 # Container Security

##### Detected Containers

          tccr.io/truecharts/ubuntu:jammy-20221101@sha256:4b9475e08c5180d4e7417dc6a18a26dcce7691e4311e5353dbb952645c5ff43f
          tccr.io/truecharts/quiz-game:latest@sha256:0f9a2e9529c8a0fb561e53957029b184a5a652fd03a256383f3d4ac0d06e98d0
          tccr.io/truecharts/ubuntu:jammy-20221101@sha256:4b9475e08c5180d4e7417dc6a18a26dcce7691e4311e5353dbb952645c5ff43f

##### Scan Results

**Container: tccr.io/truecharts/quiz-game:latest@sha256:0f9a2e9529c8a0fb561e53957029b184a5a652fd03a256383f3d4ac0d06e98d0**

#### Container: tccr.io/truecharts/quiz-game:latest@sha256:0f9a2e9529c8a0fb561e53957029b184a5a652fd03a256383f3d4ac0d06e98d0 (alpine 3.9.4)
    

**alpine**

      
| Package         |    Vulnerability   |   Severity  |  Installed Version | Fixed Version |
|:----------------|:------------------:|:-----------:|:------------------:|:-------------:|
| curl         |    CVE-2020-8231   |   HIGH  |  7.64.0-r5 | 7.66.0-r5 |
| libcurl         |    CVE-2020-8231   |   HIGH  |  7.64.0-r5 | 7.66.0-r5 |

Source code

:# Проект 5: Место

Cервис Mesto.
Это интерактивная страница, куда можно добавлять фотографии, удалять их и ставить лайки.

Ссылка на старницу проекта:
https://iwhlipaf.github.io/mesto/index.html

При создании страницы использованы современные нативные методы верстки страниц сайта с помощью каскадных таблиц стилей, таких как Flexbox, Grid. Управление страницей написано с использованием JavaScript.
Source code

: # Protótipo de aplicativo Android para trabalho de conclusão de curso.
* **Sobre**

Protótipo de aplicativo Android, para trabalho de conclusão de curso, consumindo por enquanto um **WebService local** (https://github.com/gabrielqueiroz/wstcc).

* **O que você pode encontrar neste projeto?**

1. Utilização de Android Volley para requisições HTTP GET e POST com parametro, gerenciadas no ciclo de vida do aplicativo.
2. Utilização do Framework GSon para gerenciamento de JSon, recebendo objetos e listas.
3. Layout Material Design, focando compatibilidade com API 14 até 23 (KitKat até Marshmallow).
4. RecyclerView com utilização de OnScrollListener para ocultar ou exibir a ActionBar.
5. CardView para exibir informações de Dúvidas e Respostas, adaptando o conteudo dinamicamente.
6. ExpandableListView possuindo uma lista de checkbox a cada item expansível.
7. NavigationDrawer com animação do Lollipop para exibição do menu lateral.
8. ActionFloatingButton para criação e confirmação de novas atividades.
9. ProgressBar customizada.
□ □ □ □ □ □ □
Report each line above that includes the string "aplicativo".

: # Protótipo de aplicativo Android para trabalho de conclusão de curso.
Protótipo de aplicativo Android, para trabalho de conclusão de curso, consumindo por enquanto um **WebService local** (https://github.com/gabrielqueiroz/wstcc).
1. Utilização de Android Volley para requisições HTTP GET e POST com parametro, gerenciadas no ciclo de vida do aplicativo.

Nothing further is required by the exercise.